Return the lines below that contain the word "raster".
-------- RECORDS TO PROCESS
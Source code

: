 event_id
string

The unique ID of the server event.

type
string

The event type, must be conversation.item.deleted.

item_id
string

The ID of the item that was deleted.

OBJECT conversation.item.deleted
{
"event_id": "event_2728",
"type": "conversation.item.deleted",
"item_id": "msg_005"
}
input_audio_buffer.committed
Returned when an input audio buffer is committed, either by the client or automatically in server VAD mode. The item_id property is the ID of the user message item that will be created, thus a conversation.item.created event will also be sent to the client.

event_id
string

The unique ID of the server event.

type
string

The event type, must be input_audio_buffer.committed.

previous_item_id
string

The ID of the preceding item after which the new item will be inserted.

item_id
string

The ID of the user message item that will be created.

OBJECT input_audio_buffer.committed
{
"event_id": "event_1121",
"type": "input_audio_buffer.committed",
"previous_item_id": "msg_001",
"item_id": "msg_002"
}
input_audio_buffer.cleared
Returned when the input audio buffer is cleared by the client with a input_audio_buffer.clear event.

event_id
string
----------------
-------- RECORDS TO PROCESS
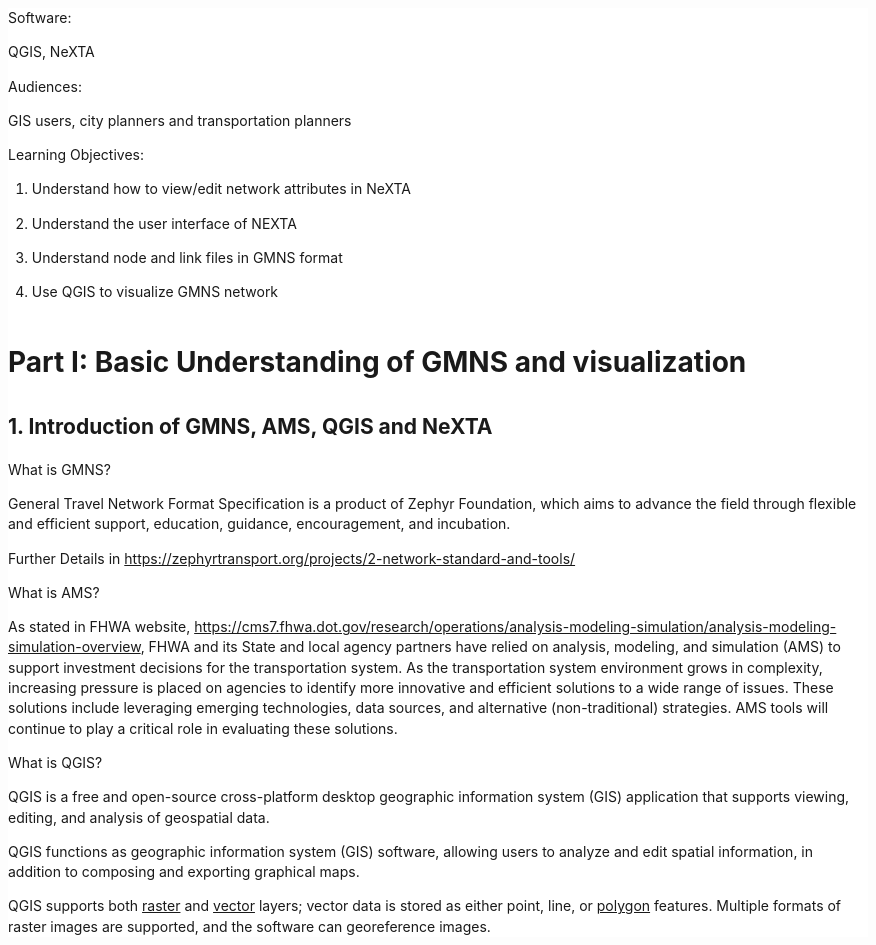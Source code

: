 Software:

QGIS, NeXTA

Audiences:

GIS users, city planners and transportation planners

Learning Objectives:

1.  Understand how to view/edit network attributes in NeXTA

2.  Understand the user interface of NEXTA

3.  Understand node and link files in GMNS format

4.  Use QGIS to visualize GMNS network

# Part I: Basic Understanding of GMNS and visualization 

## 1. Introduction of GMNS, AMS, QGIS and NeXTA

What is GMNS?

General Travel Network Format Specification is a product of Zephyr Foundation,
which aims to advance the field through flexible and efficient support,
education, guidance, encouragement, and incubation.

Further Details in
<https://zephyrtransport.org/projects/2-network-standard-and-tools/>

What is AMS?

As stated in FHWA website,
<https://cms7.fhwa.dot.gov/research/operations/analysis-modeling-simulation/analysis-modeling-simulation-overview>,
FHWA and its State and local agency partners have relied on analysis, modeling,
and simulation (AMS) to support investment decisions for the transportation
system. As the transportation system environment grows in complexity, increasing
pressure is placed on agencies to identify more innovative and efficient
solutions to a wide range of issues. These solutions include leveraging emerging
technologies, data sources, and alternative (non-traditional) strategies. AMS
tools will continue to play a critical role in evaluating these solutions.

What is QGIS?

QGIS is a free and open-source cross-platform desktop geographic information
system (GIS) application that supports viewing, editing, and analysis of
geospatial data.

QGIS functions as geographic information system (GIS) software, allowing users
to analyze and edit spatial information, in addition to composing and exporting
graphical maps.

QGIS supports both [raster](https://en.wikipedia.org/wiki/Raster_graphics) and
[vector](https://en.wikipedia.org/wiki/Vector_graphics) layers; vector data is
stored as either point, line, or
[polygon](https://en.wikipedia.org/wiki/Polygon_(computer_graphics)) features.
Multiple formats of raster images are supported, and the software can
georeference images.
----------------
**WRITTEN RESPONSE:**
QGIS supports both [raster](https://en.wikipedia.org/wiki/Raster_graphics) and
Multiple formats of raster images are supported, and the software can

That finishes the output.